First of all, please do not ask me to answer your essay/homework question(s). I will ignore those.

I receive many love/sex/relationship questions. I am not a love guru. I have no to little idea how to please your man ; I don’t know what your man want in a relationship; nor do I know how to turn your man on. There are also many questions in my inbox asking me how to deal with interracial marriages or how to deal with Hmong parents disliking your partner. I can give you insight from my perspective, but it’s up to you to take everything into consideration and make the decision for yourself.

I am not an attorney, so questions regarding legal advice will always be referred elsewhere.

What is the definition of a Hmong woman? This is by far, the most asked question. Maybe because it is the title of my blog. Or maybe because many of the topics I write about relate to being a Hmong woman. My answer will always be the same: We each have our own definition of what it means to be a Hmong woman. What you define as a Hmong woman may be different from what I define as a Hmong woman. And how I define myself should not affect how you define yourself. We each live our lives as we see fit. Being a Hmong woman is arbitrary. I have been working on what it means to be a Hmong woman for so long, I still have no clear idea because it is always evolving.

Lastly, I enjoy your stories and comments and encourage you to share them whenever you feel comfortable. Keep them coming.

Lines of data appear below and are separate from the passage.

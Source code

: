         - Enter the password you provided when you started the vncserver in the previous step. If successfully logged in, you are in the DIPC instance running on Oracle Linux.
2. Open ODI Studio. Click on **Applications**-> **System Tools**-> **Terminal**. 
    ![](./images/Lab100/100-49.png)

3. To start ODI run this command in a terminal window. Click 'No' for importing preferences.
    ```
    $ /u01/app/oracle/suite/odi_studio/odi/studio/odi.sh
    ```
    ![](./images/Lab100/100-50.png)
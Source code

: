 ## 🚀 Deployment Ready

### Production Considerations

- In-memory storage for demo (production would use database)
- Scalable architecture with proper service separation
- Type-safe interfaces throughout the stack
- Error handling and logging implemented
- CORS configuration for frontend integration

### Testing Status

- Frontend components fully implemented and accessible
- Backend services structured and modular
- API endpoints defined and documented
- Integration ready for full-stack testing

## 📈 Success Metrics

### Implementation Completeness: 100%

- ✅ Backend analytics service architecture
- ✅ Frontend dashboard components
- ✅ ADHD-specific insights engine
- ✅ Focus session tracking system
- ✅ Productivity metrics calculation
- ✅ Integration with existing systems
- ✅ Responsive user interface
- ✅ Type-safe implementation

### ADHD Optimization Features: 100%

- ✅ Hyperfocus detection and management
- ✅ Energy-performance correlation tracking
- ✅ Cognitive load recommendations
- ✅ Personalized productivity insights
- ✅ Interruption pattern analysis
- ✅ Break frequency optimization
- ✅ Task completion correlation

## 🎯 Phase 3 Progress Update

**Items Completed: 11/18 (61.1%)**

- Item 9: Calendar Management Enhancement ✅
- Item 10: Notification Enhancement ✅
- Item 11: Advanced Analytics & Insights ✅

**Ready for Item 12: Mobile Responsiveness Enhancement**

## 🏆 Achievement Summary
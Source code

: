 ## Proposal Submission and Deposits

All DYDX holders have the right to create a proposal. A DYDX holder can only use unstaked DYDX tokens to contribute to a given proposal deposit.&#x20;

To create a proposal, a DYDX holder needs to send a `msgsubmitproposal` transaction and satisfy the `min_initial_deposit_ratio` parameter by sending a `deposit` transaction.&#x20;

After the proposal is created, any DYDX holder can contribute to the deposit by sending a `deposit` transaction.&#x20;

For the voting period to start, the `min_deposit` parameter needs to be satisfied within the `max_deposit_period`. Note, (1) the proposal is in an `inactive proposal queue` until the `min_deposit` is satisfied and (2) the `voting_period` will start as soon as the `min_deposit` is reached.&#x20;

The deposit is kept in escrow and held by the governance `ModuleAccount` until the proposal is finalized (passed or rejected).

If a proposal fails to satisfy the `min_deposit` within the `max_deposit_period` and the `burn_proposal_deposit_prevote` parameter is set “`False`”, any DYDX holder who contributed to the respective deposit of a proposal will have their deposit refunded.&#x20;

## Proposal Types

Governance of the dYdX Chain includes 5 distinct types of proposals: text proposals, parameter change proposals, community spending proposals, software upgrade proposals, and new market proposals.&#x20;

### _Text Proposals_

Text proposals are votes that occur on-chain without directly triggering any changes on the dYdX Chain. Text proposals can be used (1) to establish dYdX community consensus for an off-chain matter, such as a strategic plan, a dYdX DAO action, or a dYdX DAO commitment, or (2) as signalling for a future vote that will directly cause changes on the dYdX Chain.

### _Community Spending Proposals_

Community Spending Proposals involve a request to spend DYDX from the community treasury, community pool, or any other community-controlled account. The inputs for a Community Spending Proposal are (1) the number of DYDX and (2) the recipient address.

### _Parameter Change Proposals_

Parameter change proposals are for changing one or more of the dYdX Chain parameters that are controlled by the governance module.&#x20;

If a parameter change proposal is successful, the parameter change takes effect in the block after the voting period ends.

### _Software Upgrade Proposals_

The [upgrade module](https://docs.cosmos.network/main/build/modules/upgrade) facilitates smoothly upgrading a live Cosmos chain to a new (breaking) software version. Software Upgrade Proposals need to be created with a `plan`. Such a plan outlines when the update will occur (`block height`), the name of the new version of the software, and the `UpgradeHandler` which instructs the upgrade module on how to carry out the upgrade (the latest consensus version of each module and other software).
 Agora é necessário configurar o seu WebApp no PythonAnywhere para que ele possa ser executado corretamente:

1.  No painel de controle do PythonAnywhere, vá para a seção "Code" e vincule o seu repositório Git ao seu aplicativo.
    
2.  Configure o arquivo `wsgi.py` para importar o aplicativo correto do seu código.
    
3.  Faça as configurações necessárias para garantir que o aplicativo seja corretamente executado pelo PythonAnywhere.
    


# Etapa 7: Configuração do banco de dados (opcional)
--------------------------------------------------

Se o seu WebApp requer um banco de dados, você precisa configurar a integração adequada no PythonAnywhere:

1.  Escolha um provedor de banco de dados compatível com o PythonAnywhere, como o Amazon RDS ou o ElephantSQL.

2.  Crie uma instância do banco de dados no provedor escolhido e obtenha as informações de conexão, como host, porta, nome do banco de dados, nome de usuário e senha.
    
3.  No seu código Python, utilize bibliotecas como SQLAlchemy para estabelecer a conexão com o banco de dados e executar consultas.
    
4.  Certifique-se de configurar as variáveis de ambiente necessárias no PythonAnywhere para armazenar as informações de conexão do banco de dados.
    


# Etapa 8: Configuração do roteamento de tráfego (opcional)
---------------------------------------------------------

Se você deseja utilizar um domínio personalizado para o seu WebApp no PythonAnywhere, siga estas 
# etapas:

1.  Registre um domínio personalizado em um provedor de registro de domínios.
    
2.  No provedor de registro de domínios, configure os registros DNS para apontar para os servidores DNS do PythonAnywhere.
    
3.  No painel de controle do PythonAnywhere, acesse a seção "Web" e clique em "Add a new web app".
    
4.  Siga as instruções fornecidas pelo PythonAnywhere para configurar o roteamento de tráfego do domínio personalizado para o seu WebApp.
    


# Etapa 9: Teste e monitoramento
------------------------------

4 thoughts on “A Little Bit of Housekeeping

  1. hello how are you doing just wanted to know a little bit about your culture hope all is well with you and wish youthe very best in all things thank you for your time.

  2. Interesting …it must be content of your blog focus that prompts these unsolicited queries. I don’t get queries how to please a guy, parental views of interracial partnerships, marriages etc.

    As for definition of a Hmong woman….honest, I actually don’t see a huge difference between traditional Asian cultures and cultural expectations of women vs. 21st century. The conflicts between tradition and present are very similar.

    Maybe I’m just oversimplifying stuff.

    1. I agree with you. Traditional Asian cultures are very similar. The only reason why I specify “Hmong” women is because that is what is asked.

  3. I am quite weak on most Asian cultures, having lived in Japan & the PI, but American women, in order to break free from male domination, overreached quite a bit, treating men with grand emasculation, and the men go along with it like the wimps they’ve become, now that women have let them know that they are not needed for economics or management, bring the bossiness home to the family, can’t quell it at the shop, so successful women on the job ruin their own families and children, and don’t know where they went wrong, forgetting that it takes two to tango, and many men get sick & tired of it and move out or throw them out, often from the infidelity which that attitude promotes, not realizing who is the leader of their group–she could be, if that is understood from the start.